◆ EXERCISE BRIEF: In the entries below, the word "This" appears on some lines. Copy each of those lines.

Stored data entries
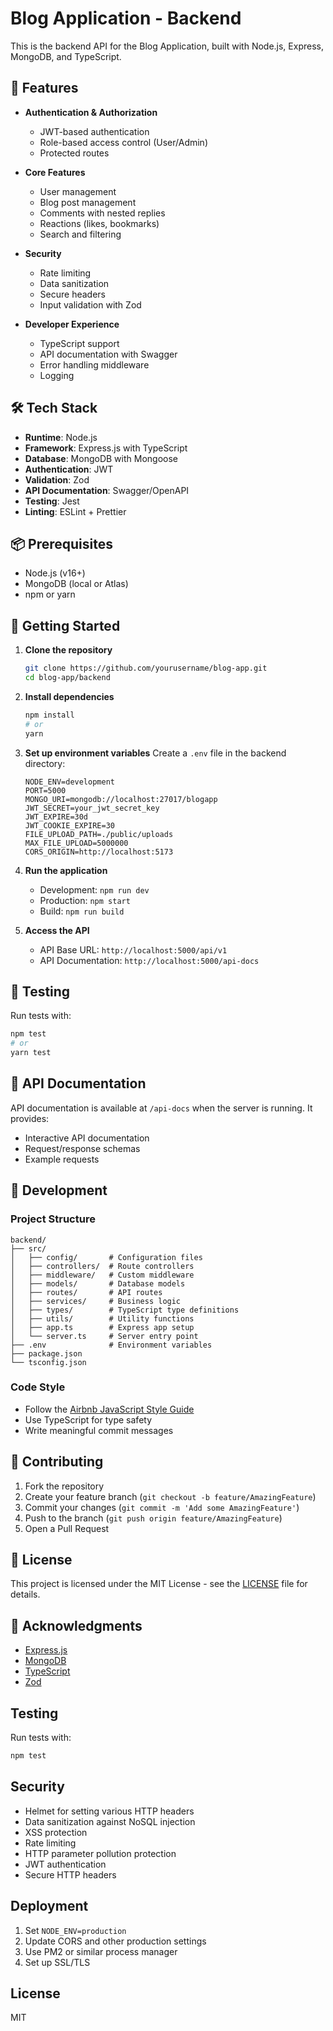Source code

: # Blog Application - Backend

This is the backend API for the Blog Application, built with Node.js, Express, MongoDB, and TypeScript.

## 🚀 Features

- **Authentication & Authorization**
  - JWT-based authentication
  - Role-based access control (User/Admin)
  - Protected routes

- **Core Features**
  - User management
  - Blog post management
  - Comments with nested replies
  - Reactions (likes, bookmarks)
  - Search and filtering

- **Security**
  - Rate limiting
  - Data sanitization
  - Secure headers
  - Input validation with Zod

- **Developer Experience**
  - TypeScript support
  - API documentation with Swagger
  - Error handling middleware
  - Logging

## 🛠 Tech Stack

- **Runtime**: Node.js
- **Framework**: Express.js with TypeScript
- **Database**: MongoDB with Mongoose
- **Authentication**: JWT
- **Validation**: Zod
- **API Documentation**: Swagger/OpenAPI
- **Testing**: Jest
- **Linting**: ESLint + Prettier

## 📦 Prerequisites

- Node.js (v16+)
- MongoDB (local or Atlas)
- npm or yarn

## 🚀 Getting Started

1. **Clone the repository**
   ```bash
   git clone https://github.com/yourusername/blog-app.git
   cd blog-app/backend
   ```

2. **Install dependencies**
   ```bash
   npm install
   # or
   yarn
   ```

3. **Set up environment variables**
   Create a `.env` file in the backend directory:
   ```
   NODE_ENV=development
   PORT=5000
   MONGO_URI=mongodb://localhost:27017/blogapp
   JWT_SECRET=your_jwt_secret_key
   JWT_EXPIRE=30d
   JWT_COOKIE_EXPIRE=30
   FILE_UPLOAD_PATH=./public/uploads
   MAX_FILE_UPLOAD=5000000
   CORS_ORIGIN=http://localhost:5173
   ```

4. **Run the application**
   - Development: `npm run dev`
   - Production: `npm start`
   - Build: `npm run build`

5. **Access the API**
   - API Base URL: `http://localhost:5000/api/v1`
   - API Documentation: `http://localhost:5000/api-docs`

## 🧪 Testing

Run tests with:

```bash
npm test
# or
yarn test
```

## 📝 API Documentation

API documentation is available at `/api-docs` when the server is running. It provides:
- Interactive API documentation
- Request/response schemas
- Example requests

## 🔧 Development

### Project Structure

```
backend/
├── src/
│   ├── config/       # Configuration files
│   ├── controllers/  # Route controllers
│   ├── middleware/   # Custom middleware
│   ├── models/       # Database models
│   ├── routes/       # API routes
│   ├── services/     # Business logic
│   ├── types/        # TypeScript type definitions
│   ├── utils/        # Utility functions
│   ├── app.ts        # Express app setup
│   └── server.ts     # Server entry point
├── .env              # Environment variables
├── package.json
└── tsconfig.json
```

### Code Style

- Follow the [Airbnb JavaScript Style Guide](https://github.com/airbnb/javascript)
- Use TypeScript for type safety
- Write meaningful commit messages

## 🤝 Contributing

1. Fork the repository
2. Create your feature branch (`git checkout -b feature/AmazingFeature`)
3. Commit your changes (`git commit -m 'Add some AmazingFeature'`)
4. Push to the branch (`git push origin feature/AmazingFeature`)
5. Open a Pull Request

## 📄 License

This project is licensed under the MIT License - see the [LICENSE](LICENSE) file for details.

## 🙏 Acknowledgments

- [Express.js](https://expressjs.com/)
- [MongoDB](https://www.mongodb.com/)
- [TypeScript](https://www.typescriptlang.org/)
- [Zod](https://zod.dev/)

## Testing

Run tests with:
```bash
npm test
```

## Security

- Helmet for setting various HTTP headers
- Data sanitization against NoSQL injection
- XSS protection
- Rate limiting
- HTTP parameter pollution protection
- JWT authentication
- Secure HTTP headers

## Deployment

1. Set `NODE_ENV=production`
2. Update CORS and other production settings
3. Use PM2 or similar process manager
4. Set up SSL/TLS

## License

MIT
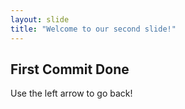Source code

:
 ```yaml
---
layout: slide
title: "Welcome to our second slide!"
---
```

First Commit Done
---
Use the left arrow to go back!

◆ ANSWER AREA:
This is the backend API for the Blog Application, built with Node.js, Express, MongoDB, and TypeScript.
This project is licensed under the MIT License - see the [LICENSE](LICENSE) file for details.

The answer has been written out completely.